Taxes in the U.S. vary from state to state, making for a truly confusing patchwork of laws and regulations. Some states have income tax while others don’t. The same goes for sales tax.
And some states have a tax on businesses that’s not sales tax or income tax: a gross receipts tax. In Washington, the gross receipts tax is called the business and occupation (B&O) tax. B&O is defined as a tax on “the value of products, the gross income of the business, or the gross proceeds of sales, as the case may be” (Wash. Rev. Code Sec. 35.102.030). Washington does not levy a corporate income tax, so the B&O tax serves as an alternative way of taxing business activities in the state.
If you’re obligated to remit sales tax in Washington, you’ll also have to address Washington B&O tax. Read on to learn what you need to know about the gross receipts tax on Washington businesses.
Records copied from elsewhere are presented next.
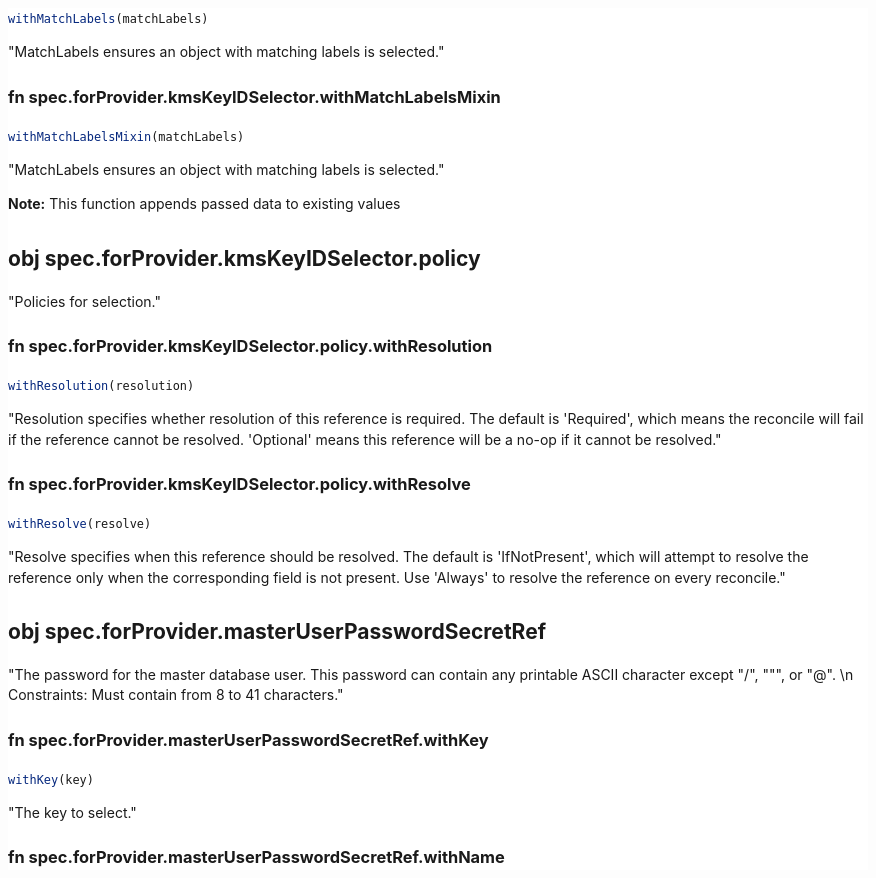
 ```ts
withMatchLabels(matchLabels)
```

"MatchLabels ensures an object with matching labels is selected."

### fn spec.forProvider.kmsKeyIDSelector.withMatchLabelsMixin

```ts
withMatchLabelsMixin(matchLabels)
```

"MatchLabels ensures an object with matching labels is selected."

**Note:** This function appends passed data to existing values

## obj spec.forProvider.kmsKeyIDSelector.policy

"Policies for selection."

### fn spec.forProvider.kmsKeyIDSelector.policy.withResolution

```ts
withResolution(resolution)
```

"Resolution specifies whether resolution of this reference is required. The default is 'Required', which means the reconcile will fail if the reference cannot be resolved. 'Optional' means this reference will be a no-op if it cannot be resolved."

### fn spec.forProvider.kmsKeyIDSelector.policy.withResolve

```ts
withResolve(resolve)
```

"Resolve specifies when this reference should be resolved. The default is 'IfNotPresent', which will attempt to resolve the reference only when the corresponding field is not present. Use 'Always' to resolve the reference on every reconcile."

## obj spec.forProvider.masterUserPasswordSecretRef

"The password for the master database user. This password can contain any printable ASCII character except \"/\", \"\"\", or \"@\". \n Constraints: Must contain from 8 to 41 characters."

### fn spec.forProvider.masterUserPasswordSecretRef.withKey

```ts
withKey(key)
```

"The key to select."

### fn spec.forProvider.masterUserPasswordSecretRef.withName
How does Washington B&O tax work?
While it is neither a sales tax nor an income tax, Washington B&O tax has similarities to both of these types of taxes. As with income tax, B&O tax cannot be passed on to the customer, with limited exceptions. And as with sales tax, there is always a payment due if you’re doing business, as there are no deductions for losses or expenses.
Another similarity that B&O tax has to sales tax is that it uses the same nexus classification to determine who has to pay taxes where. Both physical and economic nexus rules are applicable to B&O tax. And this tax is filed on the same return as sales tax: the Combined Excise Tax Return.
Retailers source revenue based on the delivery destination of the products sold, which for SaaS customers is typically shipping or billing address. Receipts classified as services are sourced where the customer receives the “benefit” of the services. Companies may have the opportunity to apportion receipts when customers receive the benefit of the services in more than one location, since a taxpayer may “reasonably determine” how to source such receipts under Washington tax regulations.